Monday, February 28, 2011

I write therefore I am

I have been rather excited the last few days, because of the lists.  I don't know how I get to where I don't have them, but I love to make lists.  Partly because I am forgetful, and scatter-brained (which I blame on having a lot going on in my life) And partly because I guess I'm one of those people who likes to visualize that a task has been completed by crossing it off a list.  I was thinking about it at work this weekend.  I wrote out what I needed to do for the week (this week is particularly busy) and I had a nice sense of peace. 
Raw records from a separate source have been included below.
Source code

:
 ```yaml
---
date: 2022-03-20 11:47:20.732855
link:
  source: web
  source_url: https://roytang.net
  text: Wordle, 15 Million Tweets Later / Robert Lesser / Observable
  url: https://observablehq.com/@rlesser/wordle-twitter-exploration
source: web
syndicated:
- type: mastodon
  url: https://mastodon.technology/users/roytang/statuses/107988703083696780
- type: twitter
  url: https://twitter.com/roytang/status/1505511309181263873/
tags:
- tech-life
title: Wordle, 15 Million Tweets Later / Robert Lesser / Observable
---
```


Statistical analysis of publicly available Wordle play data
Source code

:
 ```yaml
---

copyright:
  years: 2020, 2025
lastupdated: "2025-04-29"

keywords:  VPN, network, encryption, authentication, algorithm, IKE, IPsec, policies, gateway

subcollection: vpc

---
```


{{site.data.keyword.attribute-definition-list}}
The things that I have done at work to help me out with my career are all list related, and I like writing things out.  A lot.  Its the best way for me to pray.  It's really amazing that I didn't start this blog years ago.  I feel like there is something very permanent about writing.  Something I write on a page is as easier to destroy than me, but I know that one day not too many distant years from now I will end, and there is a possibility that the page will still be around.  I  know I am certainly not the first one to have this thought.  Possibly it occurs to every literate person.  But I feel like it has real value, and meaning for me.  Possibly even purpose. 

In high school you are told to just "be yourself, don't try to be like what you think others want you to be"  but most certainly a young person, and possibly an old person doesn't know "who I am" or what that even means.  But I think I have found out a piece of that.  I am a writer.



Duh.  If I write something I am a writer.  So far I have written nothing, and have nothing in my mind worthy of others attention.  But maybe someday.  The best ideas in my life lately have been the most obvious.  It was there all along -slap yourself in the forehead- sort of things.  But I think that is a good indicator that something is right and it already fits.  It just needed a voice. 

So I have my list now, and I am also able to cross a few things off the one I had already.  I talked with, and plan on meeting up soon with both my grandmothers.  Another reason I feel good is that I feel very organizational.  I keep looking at things and wishing I had the time to stop right there, and clean it out. Like with nesting, only not that much. 

So that going to bed early thing didn't work out for today, but I am going to try again tomorrow.  I think it could really help. 

St. Francis de Sales, who with your pen converted Christians, when other men and other methods had failed.  Be with me on my written journey, as I aim to glorify God, and communicate to my self, my savior, and others my humble thoughts most undeserving of your attention.  Help me to understand the Lord's role for me, and help me to grow closer to him- my ultimate goal.  Amen.